O futuro mostrará que aspecto prevalecerá na vida da Igreja. Na minha família, o meu pai, o meu avô e o meu bisavô eram padres católicos gregos; e sem dúvida desta tradição familiar, quando quis ir ao seminário o meu pai disse-me que se eu quisesse ser padre (católico grego) era melhor casar.
Na minha opinião, o ideal seria que, seguindo a tradição primitiva da Igreja, fosse dado mais espaço ao celibato e, ao mesmo tempo, fosse favorecida a vida comum dos padres. E que a eventual ordenação de homens casados - onde não há padres em número suficiente - se deveria limitar apenas àqueles que já são idosos e cujos filhos já levam uma vida independente, os chamados "homens casados". viri probati. A decisão de voltar ou não ao sistema original deve ser deixada aos conselhos ou ao papa.

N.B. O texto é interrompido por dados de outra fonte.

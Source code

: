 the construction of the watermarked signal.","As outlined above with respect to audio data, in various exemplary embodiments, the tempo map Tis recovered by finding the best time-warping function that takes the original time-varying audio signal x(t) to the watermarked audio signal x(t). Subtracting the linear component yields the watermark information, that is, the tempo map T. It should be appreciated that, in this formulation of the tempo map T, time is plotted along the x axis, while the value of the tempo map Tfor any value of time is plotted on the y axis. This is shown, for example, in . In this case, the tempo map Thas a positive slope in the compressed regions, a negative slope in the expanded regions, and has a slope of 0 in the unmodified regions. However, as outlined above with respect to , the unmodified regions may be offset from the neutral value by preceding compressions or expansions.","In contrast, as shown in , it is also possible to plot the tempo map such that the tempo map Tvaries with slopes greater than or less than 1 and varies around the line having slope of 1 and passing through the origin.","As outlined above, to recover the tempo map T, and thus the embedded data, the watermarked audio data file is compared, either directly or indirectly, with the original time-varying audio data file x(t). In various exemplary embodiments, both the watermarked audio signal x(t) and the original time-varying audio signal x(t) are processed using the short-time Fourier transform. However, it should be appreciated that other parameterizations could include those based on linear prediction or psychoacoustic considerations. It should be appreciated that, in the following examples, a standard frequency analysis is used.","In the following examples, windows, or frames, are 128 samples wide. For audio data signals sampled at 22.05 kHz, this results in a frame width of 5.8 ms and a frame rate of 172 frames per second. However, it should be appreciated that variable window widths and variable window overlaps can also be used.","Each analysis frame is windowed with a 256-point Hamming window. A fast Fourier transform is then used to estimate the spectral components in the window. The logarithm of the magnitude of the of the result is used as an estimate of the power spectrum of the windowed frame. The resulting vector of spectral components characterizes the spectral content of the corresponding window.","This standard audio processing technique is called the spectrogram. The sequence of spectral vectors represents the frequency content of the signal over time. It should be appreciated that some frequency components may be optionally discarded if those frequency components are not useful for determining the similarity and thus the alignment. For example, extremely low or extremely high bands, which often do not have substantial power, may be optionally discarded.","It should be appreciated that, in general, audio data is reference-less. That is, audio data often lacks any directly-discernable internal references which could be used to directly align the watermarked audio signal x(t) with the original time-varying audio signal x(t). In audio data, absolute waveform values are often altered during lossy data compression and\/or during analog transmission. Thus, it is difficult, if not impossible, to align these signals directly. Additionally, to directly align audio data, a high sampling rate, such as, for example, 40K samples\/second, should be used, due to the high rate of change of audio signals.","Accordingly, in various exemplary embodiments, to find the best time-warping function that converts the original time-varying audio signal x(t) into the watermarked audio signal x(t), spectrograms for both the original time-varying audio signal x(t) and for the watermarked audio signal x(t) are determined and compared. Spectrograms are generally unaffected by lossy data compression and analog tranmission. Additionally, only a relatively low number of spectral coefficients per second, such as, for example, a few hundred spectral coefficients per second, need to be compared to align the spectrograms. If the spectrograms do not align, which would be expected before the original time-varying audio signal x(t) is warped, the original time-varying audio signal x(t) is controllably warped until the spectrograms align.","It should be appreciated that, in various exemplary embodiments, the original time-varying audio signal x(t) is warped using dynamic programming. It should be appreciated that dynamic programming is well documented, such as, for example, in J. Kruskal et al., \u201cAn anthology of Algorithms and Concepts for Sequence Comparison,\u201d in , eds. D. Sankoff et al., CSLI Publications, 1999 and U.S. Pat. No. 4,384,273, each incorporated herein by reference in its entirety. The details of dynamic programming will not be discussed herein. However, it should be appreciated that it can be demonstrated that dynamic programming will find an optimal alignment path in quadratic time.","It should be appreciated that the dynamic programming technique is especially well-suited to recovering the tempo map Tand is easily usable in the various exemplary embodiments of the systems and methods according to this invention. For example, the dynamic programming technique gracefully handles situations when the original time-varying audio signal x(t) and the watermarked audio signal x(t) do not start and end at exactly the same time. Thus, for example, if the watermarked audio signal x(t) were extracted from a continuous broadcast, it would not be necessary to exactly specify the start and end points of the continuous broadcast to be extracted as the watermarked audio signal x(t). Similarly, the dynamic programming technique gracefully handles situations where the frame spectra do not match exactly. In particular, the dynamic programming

Pode dizer-nos se o mesmo regulamento se aplica nas Igrejas Ortodoxas?


-A disciplina dos ortodoxos é substancialmente a mesma, embora entre eles haja bastantes coisas que são muito mais livres (disciplina matrimonial, confissão comum, preparação intelectual dos sacerdotes...), enquanto noutros são mais rígidos (jejuns exigidos, duração das orações...).
Tanto quanto sei, eles têm em princípio os mesmos princípios gerais sobre a questão do casamento clerical que nós. No que diz respeito à sua prática concreta, não me posso pronunciar numa base suficientemente bem fundamentada.